S&P500 futures have generated some gains in the Asian session following a decline on Wednesday as a result of Fed Powell's confirmation that the fight against intractable U.S. inflation will continue. Chairman of the Federal Reserve Jerome Powell has ruled out rate cuts in 2023, citing the difficulty of controlling inflation. In addition, US Treasury Secretary Janet Yellen's statement that the government "does not plan to insure all uninsured bank deposits" heightened fears of a banking sector collapse.

 

Following a recovery move, the US Dollar Index (DXY) has retreated on expectations that additional credit tightening to protect banking institutions will reduce overall demand, economic activity, and inflation. In the interim, the demand for US government bonds has increased as a result of expectations that US Janet Yellen will end further policy restrictions and reduce support for all bank deposits.

 

On the front of the United Kingdom, the Pound Sterling is likely to maintain its strength as the Bank of England (BoE) is scheduled to raise rates for the eleventh consecutive time.
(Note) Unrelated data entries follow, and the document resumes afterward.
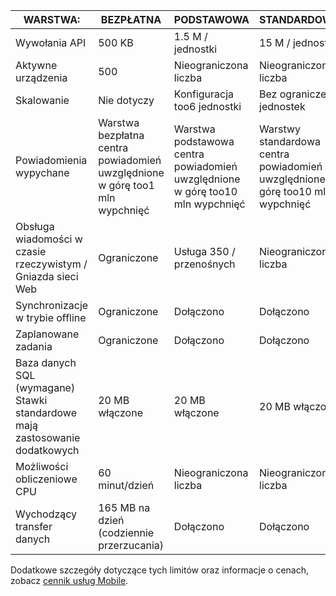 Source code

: 
| WARSTWA: | BEZPŁATNA | PODSTAWOWA | STANDARDOWA |
| --- | --- | --- | --- |
| Wywołania API |500 KB |1.5 M / jednostki |15 M / jednostki |
| Aktywne urządzenia |500 |Nieograniczona liczba |Nieograniczona liczba |
| Skalowanie |Nie dotyczy |Konfiguracja too6 jednostki |Bez ograniczeń jednostek |
| Powiadomienia wypychane |Warstwa bezpłatna centra powiadomień uwzględnione w górę too1 mln wypchnięć |Warstwa podstawowa centra powiadomień uwzględnione w górę too10 mln wypchnięć |Warstwy standardowa centra powiadomień uwzględnione w górę too10 mln wypchnięć |
| Obsługa wiadomości w czasie rzeczywistym /<br/>Gniazda sieci Web |Ograniczone |Usługa 350 / przenośnych |Nieograniczona liczba |
| Synchronizacje w trybie offline |Ograniczone |Dołączono |Dołączono |
| Zaplanowane zadania |Ograniczone |Dołączono |Dołączono |
| Baza danych SQL (wymagane) <br/>Stawki standardowe mają zastosowanie dodatkowych |20 MB włączone |20 MB włączone |20 MB włączone |
| Możliwości obliczeniowe CPU |60 minut/dzień |Nieograniczona liczba |Nieograniczona liczba |
| Wychodzący transfer danych |165 MB na dzień (codziennie przerzucania) |Dołączono |Dołączono |

Dodatkowe szczegóły dotyczące tych limitów oraz informacje o cenach, zobacz [cennik usług Mobile](https://azure.microsoft.com/pricing/details/mobile-services/).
Governor Andrew Bailey of the Bank of England is expected to raise interest rates by 25 basis points (bp) in response to rising food and non-alcoholic beverage prices, as well as rising energy costs, which have contributed to inflation in the United Kingdom.

 

In the midst of global banking turmoil, the Bank of England's (BoE) interest rate decision will be difficult, as policymakers were divided over whether to raise rates further or maintain them at their present level.